We have seen this before.
There is a vibrant, thriving CGM site. (CGM == community generated media).
An entity with money buys the site.
Things stay the same for a while. Invariably, the owning entity wants feature, UI, and usability changes made to their new property.
These changes aren't being made to serve the interests of the existing community.
Here's what happens.
Either, the community dissolves entirely, and something wonderful disappears and dies.
Or, the community mostly moves to a new site, which rallies around what people liked about the old site.
Here is a very specific example. There is a site called "Audiworld". It ran, for a very long time, a funny and antiquated forum software called "KAWF". Audiworld was the top destination on the English speaking internet for Audi enthusiasts. Absolutely excellent technical information about the cars, and many off-topic forums developed to serve the die-hard user community the site had.
Audiworld was bought by InternetBrands and converted to vBulletin. This was against the wishes and strong feedback from most of the cornerstone members of the community.
IB persisted and did the conversion.
Within a week or so, "Quattroworld" showed up as a competitor, and nearly ALL of the technical experts and cornerstone members dumped Audiworld and moved to Quattroworld.
Quattoworld simply chose to keep running the previous forum software.
Compare the two sites now:
The "converted" forum:
http://forums.audiworld.com/fo...
The rebellion forum:
http://forums.quattroworld.com...
Look at the information density in the topic listing on the KAWF based forum (the second one). The design is text heavy, information dense, not filled with ads and distractions.

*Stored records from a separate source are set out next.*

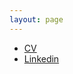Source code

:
 ```yaml
---
layout: page
---
```


 * [CV](https://nineil.github.io/files/nils_cv.pdf)
 * [Linkedin](https://www.linkedin.com/in/jeffri-murrugarra-83498514a/)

It works on any device; it works on browsers from 10 years ago.
Now look at the vBulletin based forum.
Look at the quality of questions in the vBulletin form.
See any answers?
No, you don't.
Communities are the life of sites like slashdot. You piss off your community at your peril.
We are not interested in suffering so that you can expand your audience. We don't want an expanded audience. The people who should be here are here. The people who haven't found out about here yet will find out, and when they find it, they won't mind the design of the site.
How many other web forums does John Carmack post in? How many other forums get occasional visits from Linux developers? Where else do you see the occasional Microsoft and Apple employee talking about things candidly and without bashing each other?
Stack Exchange has excellent technical content and lots of very bright posters -- but it isn't a social community like this one.
When Classic is retired, and its inevitable replacement has lower information density and makes reading and participating more cumbersome, this community will leave.
Hopefully, it will go somewhere else that runs a fork of the classic code, and life will go on for us, the contributors.
But if not, then it will die entirely. The web will be a worse place; and I will consider myself worse off for the loss.
Your community doesn't need a site redesign. We haven't asked for it. We don't want it. So you're not doing it for us.
If you're not serving us, you've outlived your usefulness.
The internet routes around defects. You'd do well to remember that.